Certe giornate amare lascia stare. Anche Delia lavora, fa mille lavori, e manda avanti la casa e deve anche occuparsi del padre di Ivano (Giorgio Colangeli), ma non è mai abbastanza, e lei e i figli vivono in quella dimensione di tempo sospesa che esiste nelle famiglie dove il padre è violento, verbalmente e a volte anche fisicamente. Del resto, ha fatto due guerre.
Le donne lo sanno chi paga davvero. Delia parla troppo, dice il suocero, non tiene a freno la lingua, risponde. Ma non è solo Delia, è una parata di donne zittite dagli uomini questo film: tranne la sua amica Marisa (Emanuela Fanelli) che governa con piglio un matrimonio felice e sembra proprio venire da un altro pianeta, tutte quante, a diversi livelli sociali, vengono umiliate sminuite, maltrattate. Per gli uomini del 1945 le donne non capiscono, non contano, non esistono.
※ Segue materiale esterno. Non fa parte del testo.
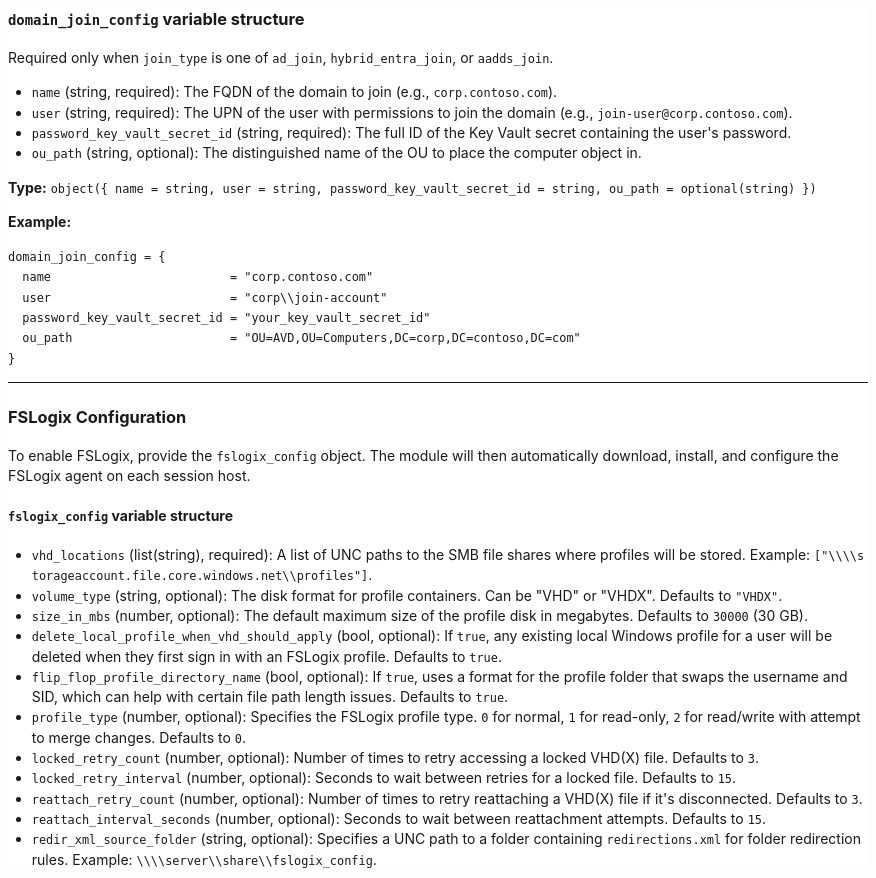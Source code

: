 ### `domain_join_config` variable structure
Required only when `join_type` is one of `ad_join`, `hybrid_entra_join`, or `aadds_join`.
- `name` (string, required): The FQDN of the domain to join (e.g., `corp.contoso.com`).
- `user` (string, required): The UPN of the user with permissions to join the domain (e.g., `join-user@corp.contoso.com`).
- `password_key_vault_secret_id` (string, required): The full ID of the Key Vault secret containing the user's password.
- `ou_path` (string, optional): The distinguished name of the OU to place the computer object in.

**Type:** `object({ name = string, user = string, password_key_vault_secret_id = string, ou_path = optional(string) })`

**Example:**
```hcl
domain_join_config = {
  name                         = "corp.contoso.com"
  user                         = "corp\\join-account"
  password_key_vault_secret_id = "your_key_vault_secret_id"
  ou_path                      = "OU=AVD,OU=Computers,DC=corp,DC=contoso,DC=com"
}
```

---

### FSLogix Configuration

To enable FSLogix, provide the `fslogix_config` object. The module will then automatically download, install, and configure the FSLogix agent on each session host.

#### `fslogix_config` variable structure

-   `vhd_locations` (list(string), required): A list of UNC paths to the SMB file shares where profiles will be stored. Example: `["\\\\storageaccount.file.core.windows.net\\profiles"]`.
-   `volume_type` (string, optional): The disk format for profile containers. Can be "VHD" or "VHDX". Defaults to `"VHDX"`.
-   `size_in_mbs` (number, optional): The default maximum size of the profile disk in megabytes. Defaults to `30000` (30 GB).
-   `delete_local_profile_when_vhd_should_apply` (bool, optional): If `true`, any existing local Windows profile for a user will be deleted when they first sign in with an FSLogix profile. Defaults to `true`.
-   `flip_flop_profile_directory_name` (bool, optional): If `true`, uses a format for the profile folder that swaps the username and SID, which can help with certain file path length issues. Defaults to `true`.
-   `profile_type` (number, optional): Specifies the FSLogix profile type. `0` for normal, `1` for read-only, `2` for read/write with attempt to merge changes. Defaults to `0`.
-   `locked_retry_count` (number, optional): Number of times to retry accessing a locked VHD(X) file. Defaults to `3`.
-   `locked_retry_interval` (number, optional): Seconds to wait between retries for a locked file. Defaults to `15`.
-   `reattach_retry_count` (number, optional): Number of times to retry reattaching a VHD(X) file if it's disconnected. Defaults to `3`.
-   `reattach_interval_seconds` (number, optional): Seconds to wait between reattachment attempts. Defaults to `15`.
-   `redir_xml_source_folder` (string, optional): Specifies a UNC path to a folder containing `redirections.xml` for folder redirection rules. Example: `\\\\server\\share\\fslogix_config`.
Cosa volete che vi dica signori, è tutto tempo che passa. Per fortuna, anche nella guerra quotidiana di Delia ci sono piccoli spazi di felicità: la lealtà spiritosa di Marisa, il dolce rimpianto di quello che avrebbe potuto essere con il meccanico Nino (Vinicio Marchioni), le chiacchiere con le altre lavandaie, i favori di un soldato americano, e la possibilità che Marcella, la primogenita, sposi Giulio, un bravo ragazzo figlio dei proprietari del bar.
È per te ogni cosa che c’è. Tutta la vita di Delia ruota intorno a Marcella: il marito è perduto, gli altri figli maschi, anche se sono piccoli, pure. Marcella è Lila Cerullo che voleva studiare ma costava troppo, e per mandarla via da quella vita balera Delia minimizza, imbroglia, ascolta, trama, organizza.
E la gente corre nelle piazze per andare a vedere. Non inventa niente Paola Cortellesi, ma il suo film, grazie a una sceneggiatura intelligente (scritta con Furio Andreotti e Giulia Calenda) che gestisce con cura dramma e commedia, agli elementi spiazzanti come le belle canzoni italiane (o anche straniere), a un cast di ottimi comprimari, al garbo registico, all’omaggio alla storia, ai volti e ai personaggi del nostro cinema, è uno dei titoli italiani più belli dell’anno.
E per quanta strada ancora c’è da fare, amerai il finale.